▸ **Required work**
The answer must be a single number: how many lines of the records below contain "Developing".

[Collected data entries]
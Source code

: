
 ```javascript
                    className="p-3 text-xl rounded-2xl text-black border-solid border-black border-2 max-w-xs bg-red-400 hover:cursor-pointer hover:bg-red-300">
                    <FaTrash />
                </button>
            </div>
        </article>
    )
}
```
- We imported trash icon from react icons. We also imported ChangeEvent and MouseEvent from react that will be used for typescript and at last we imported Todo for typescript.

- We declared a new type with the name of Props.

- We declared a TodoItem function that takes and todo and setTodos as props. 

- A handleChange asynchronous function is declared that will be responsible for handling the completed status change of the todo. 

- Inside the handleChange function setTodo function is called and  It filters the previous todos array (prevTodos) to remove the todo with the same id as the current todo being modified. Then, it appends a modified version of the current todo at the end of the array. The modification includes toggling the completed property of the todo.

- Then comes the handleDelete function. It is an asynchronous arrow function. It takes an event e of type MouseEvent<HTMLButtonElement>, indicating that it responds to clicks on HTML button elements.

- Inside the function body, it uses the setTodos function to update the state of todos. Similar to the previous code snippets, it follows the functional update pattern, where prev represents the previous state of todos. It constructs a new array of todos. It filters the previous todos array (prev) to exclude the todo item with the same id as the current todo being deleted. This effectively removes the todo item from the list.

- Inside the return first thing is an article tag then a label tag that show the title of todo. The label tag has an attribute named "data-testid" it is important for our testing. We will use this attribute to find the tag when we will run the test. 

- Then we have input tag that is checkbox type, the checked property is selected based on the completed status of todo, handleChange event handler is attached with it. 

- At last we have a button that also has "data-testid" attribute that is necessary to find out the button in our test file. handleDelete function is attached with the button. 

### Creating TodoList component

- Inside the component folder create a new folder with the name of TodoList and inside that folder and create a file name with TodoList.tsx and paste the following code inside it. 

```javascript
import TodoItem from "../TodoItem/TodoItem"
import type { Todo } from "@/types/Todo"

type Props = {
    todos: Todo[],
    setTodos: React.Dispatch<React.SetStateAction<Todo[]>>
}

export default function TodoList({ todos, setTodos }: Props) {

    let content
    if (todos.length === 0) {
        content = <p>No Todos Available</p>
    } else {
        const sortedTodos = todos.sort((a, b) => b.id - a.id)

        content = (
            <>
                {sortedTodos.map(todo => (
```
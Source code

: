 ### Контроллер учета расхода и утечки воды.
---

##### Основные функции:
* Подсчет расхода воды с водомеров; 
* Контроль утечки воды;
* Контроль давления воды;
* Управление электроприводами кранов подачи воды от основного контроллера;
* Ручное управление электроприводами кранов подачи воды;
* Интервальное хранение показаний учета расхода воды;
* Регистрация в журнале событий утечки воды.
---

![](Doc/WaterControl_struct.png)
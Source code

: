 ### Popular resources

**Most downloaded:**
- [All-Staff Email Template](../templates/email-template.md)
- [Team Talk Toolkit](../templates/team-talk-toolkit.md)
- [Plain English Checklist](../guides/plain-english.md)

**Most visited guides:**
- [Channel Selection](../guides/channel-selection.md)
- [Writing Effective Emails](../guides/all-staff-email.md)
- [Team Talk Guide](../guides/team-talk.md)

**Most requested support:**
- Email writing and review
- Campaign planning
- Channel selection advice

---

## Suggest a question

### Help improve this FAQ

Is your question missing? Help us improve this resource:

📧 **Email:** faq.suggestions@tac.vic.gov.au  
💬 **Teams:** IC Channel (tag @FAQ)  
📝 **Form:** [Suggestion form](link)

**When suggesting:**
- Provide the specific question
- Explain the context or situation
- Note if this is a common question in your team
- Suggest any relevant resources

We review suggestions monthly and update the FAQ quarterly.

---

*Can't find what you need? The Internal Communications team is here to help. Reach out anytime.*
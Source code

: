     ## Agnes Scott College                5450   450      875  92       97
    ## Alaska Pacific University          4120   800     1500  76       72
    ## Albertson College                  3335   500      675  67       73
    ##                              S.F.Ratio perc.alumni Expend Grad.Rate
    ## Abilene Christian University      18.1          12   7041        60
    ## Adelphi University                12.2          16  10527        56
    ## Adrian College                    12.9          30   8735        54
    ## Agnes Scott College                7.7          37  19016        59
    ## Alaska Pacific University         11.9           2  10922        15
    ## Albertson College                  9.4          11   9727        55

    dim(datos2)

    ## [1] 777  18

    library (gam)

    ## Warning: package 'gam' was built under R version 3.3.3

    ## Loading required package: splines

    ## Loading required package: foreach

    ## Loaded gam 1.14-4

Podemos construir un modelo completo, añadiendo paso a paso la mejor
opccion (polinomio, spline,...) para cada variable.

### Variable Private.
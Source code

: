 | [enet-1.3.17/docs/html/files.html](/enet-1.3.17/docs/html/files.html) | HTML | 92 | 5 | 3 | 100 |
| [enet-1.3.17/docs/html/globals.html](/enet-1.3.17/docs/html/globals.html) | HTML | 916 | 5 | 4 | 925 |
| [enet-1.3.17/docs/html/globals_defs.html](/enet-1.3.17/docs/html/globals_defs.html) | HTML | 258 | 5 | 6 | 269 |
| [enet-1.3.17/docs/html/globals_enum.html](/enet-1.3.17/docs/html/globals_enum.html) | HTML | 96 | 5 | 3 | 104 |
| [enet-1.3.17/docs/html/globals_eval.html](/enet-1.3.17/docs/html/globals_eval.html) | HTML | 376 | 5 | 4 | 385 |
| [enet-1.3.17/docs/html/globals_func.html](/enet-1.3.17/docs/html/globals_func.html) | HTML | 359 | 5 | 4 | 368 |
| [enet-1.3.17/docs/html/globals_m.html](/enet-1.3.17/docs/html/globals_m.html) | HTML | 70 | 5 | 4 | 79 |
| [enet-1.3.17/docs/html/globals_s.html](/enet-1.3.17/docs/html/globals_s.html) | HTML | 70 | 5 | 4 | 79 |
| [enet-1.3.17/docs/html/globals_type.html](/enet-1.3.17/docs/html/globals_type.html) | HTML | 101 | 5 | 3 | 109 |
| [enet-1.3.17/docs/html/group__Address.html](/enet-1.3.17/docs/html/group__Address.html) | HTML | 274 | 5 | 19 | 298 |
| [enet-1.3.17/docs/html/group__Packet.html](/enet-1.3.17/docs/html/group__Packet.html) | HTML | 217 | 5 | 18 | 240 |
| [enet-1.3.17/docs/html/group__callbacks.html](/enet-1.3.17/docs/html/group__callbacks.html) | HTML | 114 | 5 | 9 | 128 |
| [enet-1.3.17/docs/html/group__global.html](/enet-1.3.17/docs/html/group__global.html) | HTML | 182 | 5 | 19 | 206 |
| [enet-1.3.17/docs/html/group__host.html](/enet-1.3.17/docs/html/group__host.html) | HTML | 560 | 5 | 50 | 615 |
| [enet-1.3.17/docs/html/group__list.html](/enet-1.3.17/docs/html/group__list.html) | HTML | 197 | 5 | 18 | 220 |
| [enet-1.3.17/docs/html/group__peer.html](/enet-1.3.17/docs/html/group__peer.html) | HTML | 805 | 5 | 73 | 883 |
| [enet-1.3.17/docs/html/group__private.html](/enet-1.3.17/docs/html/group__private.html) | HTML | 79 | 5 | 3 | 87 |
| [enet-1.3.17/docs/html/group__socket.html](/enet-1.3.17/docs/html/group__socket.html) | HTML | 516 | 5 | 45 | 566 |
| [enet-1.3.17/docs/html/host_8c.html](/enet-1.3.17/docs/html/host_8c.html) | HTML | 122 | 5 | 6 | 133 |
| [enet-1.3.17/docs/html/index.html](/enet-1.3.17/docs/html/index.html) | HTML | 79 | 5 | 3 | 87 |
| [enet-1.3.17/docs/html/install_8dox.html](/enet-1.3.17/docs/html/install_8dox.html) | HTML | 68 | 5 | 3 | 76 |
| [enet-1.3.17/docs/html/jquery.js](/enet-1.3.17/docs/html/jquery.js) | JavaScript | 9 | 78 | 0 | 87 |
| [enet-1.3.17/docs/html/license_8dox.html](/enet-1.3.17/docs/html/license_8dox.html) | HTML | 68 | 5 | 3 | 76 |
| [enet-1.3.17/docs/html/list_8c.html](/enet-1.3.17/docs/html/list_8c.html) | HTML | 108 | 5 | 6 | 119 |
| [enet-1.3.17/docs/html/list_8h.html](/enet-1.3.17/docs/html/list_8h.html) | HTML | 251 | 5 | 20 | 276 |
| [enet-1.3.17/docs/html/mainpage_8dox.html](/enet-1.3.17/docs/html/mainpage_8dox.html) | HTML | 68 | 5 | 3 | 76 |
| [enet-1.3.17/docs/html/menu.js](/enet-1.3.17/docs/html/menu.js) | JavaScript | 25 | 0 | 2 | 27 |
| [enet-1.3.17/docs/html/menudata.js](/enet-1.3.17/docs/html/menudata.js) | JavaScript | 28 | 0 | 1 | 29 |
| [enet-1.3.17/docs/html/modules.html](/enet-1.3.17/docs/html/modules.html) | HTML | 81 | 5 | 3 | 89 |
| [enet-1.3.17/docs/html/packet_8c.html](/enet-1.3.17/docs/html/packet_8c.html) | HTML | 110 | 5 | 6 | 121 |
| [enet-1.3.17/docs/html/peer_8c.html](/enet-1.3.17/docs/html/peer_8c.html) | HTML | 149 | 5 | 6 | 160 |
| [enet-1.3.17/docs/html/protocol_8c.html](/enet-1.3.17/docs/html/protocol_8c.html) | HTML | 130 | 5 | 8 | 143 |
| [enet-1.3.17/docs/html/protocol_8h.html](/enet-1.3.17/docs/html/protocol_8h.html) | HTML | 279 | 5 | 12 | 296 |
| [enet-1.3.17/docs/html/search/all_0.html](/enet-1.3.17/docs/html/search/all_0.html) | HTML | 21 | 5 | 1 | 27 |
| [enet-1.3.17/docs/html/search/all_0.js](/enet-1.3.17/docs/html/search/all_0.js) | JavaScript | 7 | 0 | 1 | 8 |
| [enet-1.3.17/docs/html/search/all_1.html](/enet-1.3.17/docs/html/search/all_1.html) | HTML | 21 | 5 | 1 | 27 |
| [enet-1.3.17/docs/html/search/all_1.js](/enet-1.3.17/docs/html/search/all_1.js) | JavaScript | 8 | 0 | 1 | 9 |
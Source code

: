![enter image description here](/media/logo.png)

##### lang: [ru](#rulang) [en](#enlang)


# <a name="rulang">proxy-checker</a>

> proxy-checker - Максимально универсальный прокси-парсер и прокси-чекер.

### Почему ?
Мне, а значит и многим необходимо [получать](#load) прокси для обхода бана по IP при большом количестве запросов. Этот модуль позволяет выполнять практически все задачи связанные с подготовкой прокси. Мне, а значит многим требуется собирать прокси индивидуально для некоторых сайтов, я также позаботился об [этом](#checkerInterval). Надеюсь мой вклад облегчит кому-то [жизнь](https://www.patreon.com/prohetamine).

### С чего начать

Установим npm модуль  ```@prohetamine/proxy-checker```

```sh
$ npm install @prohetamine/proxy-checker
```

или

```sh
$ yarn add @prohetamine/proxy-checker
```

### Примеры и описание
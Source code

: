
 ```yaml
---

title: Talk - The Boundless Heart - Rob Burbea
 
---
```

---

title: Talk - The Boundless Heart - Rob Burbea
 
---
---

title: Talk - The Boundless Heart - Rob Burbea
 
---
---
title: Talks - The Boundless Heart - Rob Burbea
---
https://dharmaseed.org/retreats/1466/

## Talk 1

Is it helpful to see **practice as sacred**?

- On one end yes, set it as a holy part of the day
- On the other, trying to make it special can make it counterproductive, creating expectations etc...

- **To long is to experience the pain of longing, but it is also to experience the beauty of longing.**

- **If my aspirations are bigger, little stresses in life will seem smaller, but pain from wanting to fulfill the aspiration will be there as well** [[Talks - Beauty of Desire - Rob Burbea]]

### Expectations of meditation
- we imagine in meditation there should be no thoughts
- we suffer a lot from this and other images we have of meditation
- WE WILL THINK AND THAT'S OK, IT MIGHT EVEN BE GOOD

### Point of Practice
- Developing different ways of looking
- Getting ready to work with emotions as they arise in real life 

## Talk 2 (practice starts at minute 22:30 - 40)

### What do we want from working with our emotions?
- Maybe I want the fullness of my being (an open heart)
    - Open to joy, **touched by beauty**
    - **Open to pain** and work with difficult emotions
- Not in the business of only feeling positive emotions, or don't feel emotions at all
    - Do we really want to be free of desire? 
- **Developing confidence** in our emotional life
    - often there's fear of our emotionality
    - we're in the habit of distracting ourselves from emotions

▸ **Solution to this problem**
2